Como a mais “antiga” entre as três lojas, a Mi Garba curiosamente serviu de “ponto de apoio” para as concorrentes. Luca Lenzi, seu proprietário, tinha os donos da Lullo como clientes regulares até recentemente. “Eles me pediram opiniões e dei dicas até das máquinas. Perguntaram-me se deveriam abrir mesmo uma gelateria, e eu disse que sim, que não tem erro”, conta Lenzi. Para ele, o risco desse tipo de negócio não é alto, mas o trabalho é difícil, exigindo produção diária e padronizada. “Algumas pessoas me falaram que era arriscado, que nenhuma casa do tipo tinha dado certo aqui. BH tem poder aquisitivo alto, e o paladar mineiro está começando a se abrir”, diz.
Adriano Bitti, um dos sócios da Goccia di Latte, avalia o risco como “mínimo”: “O público daqui gosta de sorvete e tinha de viajar para tomar desse tipo, estava carente. Mas não é só abrir, tem de manter. São cerca de sete horas de produção todo dia. O trabalho é pesado”. Ele diz que sua cidade natal, Alghero, tem 45 mil habitantes e pelo menos 60 sorveterias, o que o leva a crer que a tendência dos gelatos na capital mineira deverá permanecer em alta. “Cabem mais gelaterias aqui”, avalia. Acreditando na curiosidade do mineiro, ele acaba de produzir sabor incomum aqui, pinoli, cuja pasta custa cerca de R$ 1,5 mil (quilo), 50% a mais que a já caríssima de pistache.
COINCIDÊNCIAS Na Mi Garba há também picolés próprios e na Lullo, a maior variedade de sabores de chocolate (incluindo alguns de origem africana). De resto, os sabores coincidem bastante (avelã, amarena, tiramisù etc). Concorrência não parece ser algo que preocupe os proprietários dessas sorveterias. “Isso é muito positivo, pois traz a cultura do gelato para os mineiros”, afirma Laiza Machado, uma das sócias da Lullo. Os italianos, que vieram para BH por não ter identificado aqui casas do gênero pouco tempo atrás, são unânimes e acreditam que há espaço para todos e que a multiplicação das gelaterias colaboraria para a ampla aceitação do produto.

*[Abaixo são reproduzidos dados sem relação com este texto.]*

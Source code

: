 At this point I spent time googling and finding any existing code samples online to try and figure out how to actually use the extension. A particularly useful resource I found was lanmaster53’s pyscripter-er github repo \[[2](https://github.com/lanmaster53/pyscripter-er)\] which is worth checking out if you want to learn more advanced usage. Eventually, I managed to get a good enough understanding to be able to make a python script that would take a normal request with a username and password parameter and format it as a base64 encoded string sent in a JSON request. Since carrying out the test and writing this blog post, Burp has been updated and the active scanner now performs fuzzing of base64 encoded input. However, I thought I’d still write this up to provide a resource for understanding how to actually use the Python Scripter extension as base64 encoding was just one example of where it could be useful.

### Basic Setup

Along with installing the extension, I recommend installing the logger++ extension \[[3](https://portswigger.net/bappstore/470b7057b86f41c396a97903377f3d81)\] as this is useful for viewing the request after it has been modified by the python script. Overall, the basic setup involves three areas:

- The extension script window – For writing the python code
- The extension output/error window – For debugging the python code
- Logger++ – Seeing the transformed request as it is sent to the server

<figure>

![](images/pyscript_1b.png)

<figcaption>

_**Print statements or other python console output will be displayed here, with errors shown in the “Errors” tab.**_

O retrospecto das tendências de consumo gastronômico na cidade demonstra que o panorama não é tão favorável assim. A voracidade com que os frozen yogurts e os temakis entraram no mercado belo-horizontino, por exemplo, sugeria que eles tomariam de assalto paladares de A a Z. Agora, no entanto, esses dois itens mais se assemelham a produtos de nicho – têm seu lugar assegurado, mas numa proporção bem menor do que a que ocuparam em sua “estreia”. E se é verdade que há tendências que se consolidam (os hambúrgueres de fabricação própria, para citar uma), existem situações desanimadoras, como a enfrentada pelos chás, produto ao qual a capital mineira insiste em não se render. As duas últimas casas dedicadas à bebida que tentaram se estabelecer por aqui fecharam as portas em pouco tempo.